*Work to complete*.
Give every entry again, word for word.

Extracted entries: Begin

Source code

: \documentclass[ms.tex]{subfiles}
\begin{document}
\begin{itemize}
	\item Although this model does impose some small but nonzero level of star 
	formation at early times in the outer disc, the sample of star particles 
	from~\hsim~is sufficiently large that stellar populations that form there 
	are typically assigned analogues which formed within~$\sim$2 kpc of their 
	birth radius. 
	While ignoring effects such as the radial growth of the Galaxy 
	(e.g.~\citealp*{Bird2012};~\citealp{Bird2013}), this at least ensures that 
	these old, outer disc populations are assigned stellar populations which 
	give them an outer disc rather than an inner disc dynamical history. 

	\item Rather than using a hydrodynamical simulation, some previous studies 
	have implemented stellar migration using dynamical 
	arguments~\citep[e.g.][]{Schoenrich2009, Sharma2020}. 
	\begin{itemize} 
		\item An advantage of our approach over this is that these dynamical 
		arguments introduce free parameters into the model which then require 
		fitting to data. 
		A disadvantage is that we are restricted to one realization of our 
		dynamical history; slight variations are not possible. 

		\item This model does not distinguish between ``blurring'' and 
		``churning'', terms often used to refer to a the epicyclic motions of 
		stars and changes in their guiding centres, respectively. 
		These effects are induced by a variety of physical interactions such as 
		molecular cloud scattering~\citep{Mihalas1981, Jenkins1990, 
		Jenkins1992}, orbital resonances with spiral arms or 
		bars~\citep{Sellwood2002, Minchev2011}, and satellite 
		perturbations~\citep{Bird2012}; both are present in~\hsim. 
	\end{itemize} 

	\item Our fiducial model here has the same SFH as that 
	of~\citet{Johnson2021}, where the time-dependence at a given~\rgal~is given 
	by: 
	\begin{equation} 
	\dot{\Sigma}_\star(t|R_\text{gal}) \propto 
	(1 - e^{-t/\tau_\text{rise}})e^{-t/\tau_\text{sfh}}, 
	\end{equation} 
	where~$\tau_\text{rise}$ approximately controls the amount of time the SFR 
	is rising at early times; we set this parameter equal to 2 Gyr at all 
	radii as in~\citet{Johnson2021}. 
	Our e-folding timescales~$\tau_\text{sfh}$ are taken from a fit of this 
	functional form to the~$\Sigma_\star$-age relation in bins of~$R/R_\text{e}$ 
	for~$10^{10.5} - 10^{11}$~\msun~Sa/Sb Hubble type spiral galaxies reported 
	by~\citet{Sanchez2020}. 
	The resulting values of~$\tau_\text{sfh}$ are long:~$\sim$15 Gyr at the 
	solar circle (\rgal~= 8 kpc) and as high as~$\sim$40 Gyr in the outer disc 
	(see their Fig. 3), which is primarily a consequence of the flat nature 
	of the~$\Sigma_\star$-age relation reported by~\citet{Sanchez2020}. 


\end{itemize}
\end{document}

Extracted entries: End

*Solution to this problem*.
Source code

: \documentclass[ms.tex]{subfiles}
\begin{document}
\begin{itemize}
	\item Although this model does impose some small but nonzero level of star 
	formation at early times in the outer disc, the sample of star particles 
	from~\hsim~is sufficiently large that stellar populations that form there 
	are typically assigned analogues which formed within~$\sim$2 kpc of their 
	birth radius. 
	While ignoring effects such as the radial growth of the Galaxy 
	(e.g.~\citealp*{Bird2012};~\citealp{Bird2013}), this at least ensures that 
	these old, outer disc populations are assigned stellar populations which 
	give them an outer disc rather than an inner disc dynamical history. 

	\item Rather than using a hydrodynamical simulation, some previous studies 
	have implemented stellar migration using dynamical 
	arguments~\citep[e.g.][]{Schoenrich2009, Sharma2020}. 
	\begin{itemize} 
		\item An advantage of our approach over this is that these dynamical 
		arguments introduce free parameters into the model which then require 
		fitting to data. 
		A disadvantage is that we are restricted to one realization of our 
		dynamical history; slight variations are not possible. 

		\item This model does not distinguish between ``blurring'' and 
		``churning'', terms often used to refer to a the epicyclic motions of 
		stars and changes in their guiding centres, respectively. 
		These effects are induced by a variety of physical interactions such as 
		molecular cloud scattering~\citep{Mihalas1981, Jenkins1990, 
		Jenkins1992}, orbital resonances with spiral arms or 
		bars~\citep{Sellwood2002, Minchev2011}, and satellite 
		perturbations~\citep{Bird2012}; both are present in~\hsim. 
	\end{itemize} 

	\item Our fiducial model here has the same SFH as that 
	of~\citet{Johnson2021}, where the time-dependence at a given~\rgal~is given 
	by: 
	\begin{equation} 
	\dot{\Sigma}_\star(t|R_\text{gal}) \propto 
	(1 - e^{-t/\tau_\text{rise}})e^{-t/\tau_\text{sfh}}, 
	\end{equation} 
	where~$\tau_\text{rise}$ approximately controls the amount of time the SFR 
	is rising at early times; we set this parameter equal to 2 Gyr at all 
	radii as in~\citet{Johnson2021}. 
	Our e-folding timescales~$\tau_\text{sfh}$ are taken from a fit of this 
	functional form to the~$\Sigma_\star$-age relation in bins of~$R/R_\text{e}$ 
	for~$10^{10.5} - 10^{11}$~\msun~Sa/Sb Hubble type spiral galaxies reported 
	by~\citet{Sanchez2020}. 
	The resulting values of~$\tau_\text{sfh}$ are long:~$\sim$15 Gyr at the 
	solar circle (\rgal~= 8 kpc) and as high as~$\sim$40 Gyr in the outer disc 
	(see their Fig. 3), which is primarily a consequence of the flat nature 
	of the~$\Sigma_\star$-age relation reported by~\citet{Sanchez2020}. 


\end{itemize}
\end{document}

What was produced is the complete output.